I pull the plastic wrap off the album and gaze at the soft brown cover. There is a man staring intently at the camera with his guitar propped against him. He has a kind smile on his face.
The Great Adventure.
I pop the CD into my player, and it doesn’t come out for another month. It is constantly on repeat. It was a birthday gift from a good friend. He knew that I had been listening to a loaned dcTalk cassette tape and thought that I would enjoy a new album by another Christian artist. It turns out that Steven Curtis Chapman turns into my favorite Christian artist.
I enjoy the music, but the lyrics compel me. I have gone to church for years and I believe in God, but he speaks of a faith that is lived everyday. He sings of a Savior that changed him completely. There is a peace and a passion evident throughout the album, and I long for it.
I don’t remember where it happened or exactly when. I can’t pinpoint an exact “salvation date.” I didn’t drop to my knees and confess all my sins at once and invite Jesus into my heart. But gradually, slowly, I started to let the message of these songs melt my heart a little. I felt myself soften and noticed I was praying more. Before I knew it, Jesus was Savior of my life. I found myself wanting to live for Him. All of my actions were held accountable to Him.
I don’t think I’m exaggerating when I say that Christian music saved my life. God could have reached through to me some other way, but He chose to do it through music. I’m thankful that He did.
Contemporary Christian music used to be the only thing I listened to. I cleared out all secular albums and tuned my car radio to the Christian station 24/7. Every song spoke directly to me. I could play name that tune and win every time.
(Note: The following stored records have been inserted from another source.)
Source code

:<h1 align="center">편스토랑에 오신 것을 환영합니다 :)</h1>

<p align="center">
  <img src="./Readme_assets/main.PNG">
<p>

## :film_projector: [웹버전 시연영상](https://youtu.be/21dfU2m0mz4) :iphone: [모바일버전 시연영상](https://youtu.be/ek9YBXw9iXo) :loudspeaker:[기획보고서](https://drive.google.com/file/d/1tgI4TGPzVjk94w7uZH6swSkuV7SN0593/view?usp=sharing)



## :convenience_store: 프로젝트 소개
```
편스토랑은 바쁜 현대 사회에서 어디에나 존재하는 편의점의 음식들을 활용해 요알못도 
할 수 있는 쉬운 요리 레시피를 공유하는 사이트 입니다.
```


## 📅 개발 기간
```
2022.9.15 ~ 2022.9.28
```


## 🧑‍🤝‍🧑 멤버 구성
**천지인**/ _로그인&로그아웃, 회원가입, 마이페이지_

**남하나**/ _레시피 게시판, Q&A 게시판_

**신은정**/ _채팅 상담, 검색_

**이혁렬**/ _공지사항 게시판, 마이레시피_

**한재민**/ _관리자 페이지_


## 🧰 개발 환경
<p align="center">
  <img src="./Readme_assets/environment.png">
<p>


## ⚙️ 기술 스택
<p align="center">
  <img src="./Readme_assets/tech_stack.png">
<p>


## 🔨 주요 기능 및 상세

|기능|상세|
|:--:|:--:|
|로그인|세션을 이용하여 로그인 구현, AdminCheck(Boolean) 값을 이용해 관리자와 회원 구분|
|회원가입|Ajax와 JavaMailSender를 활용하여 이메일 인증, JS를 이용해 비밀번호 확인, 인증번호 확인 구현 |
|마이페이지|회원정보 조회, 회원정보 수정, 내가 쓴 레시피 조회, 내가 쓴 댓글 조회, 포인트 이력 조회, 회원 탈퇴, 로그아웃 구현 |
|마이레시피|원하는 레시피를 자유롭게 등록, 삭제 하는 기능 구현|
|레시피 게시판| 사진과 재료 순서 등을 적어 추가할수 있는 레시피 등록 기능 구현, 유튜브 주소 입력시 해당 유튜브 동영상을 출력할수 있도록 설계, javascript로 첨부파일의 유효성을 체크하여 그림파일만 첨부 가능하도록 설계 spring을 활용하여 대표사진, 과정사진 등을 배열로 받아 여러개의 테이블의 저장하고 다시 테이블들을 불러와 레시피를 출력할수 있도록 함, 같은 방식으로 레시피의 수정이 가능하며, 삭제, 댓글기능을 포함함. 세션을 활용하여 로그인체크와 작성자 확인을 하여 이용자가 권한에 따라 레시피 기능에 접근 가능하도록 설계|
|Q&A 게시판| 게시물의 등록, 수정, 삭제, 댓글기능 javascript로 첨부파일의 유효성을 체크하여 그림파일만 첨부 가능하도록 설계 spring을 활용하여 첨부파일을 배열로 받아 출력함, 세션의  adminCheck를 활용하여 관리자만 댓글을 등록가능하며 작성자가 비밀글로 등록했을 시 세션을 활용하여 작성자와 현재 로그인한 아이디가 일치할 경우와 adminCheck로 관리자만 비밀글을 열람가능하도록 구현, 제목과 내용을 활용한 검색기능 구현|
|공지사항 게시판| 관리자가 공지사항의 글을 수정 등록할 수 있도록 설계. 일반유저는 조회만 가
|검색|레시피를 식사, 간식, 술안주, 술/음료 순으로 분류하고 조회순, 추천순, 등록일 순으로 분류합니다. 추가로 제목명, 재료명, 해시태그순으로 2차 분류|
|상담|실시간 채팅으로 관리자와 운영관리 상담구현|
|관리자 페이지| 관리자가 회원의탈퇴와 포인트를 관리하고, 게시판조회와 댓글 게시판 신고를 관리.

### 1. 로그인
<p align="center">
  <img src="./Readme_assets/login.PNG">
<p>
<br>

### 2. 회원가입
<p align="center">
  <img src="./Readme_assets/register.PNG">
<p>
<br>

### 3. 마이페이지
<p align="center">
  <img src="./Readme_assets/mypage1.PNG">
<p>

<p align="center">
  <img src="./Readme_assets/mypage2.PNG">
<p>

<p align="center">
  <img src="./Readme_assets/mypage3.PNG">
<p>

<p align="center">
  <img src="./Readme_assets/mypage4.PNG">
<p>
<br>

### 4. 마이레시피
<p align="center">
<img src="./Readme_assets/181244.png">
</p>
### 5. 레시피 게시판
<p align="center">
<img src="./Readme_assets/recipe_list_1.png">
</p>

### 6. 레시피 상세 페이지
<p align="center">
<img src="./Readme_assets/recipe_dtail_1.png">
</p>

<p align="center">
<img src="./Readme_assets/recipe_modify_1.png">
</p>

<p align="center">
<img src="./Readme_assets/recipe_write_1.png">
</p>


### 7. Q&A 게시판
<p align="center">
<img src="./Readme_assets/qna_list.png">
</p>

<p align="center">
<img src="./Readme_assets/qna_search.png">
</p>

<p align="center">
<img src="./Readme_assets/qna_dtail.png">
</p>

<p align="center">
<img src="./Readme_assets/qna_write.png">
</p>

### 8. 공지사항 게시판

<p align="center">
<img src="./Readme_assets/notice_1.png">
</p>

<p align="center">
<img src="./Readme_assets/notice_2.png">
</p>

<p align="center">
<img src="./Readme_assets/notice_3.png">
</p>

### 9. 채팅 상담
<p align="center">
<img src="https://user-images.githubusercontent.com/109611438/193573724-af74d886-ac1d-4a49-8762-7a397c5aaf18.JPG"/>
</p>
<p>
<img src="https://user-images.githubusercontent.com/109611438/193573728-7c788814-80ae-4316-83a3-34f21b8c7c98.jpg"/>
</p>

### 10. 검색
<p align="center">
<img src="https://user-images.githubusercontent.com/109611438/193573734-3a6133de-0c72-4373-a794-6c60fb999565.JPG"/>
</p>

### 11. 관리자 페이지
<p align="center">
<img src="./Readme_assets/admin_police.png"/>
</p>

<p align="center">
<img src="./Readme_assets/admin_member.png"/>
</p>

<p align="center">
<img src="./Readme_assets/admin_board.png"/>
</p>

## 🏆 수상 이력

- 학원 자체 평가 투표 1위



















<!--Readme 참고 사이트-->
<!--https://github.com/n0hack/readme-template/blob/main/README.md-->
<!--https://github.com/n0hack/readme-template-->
Now, I rarely listen to it. The music seems trite and the lyrics contrived. There are a few Christian artists that I still respect and enjoy, and though I don’t listen to him much anymore, Steven Curtis Chapman is still one of my favorites. But on a whole, Christian radio just seems so unoriginal.
So I wonder… is it just me that’s changed or is it the music that’s changed? It may be due to a bit of burn-out, or changes in musical preference on my part. I also believe that this music is becoming unoriginal. Much of today’s Christian music lacks originality and passion. It’s like there’s this formula that all Christian musicians have to follow. Where’s the fun in that?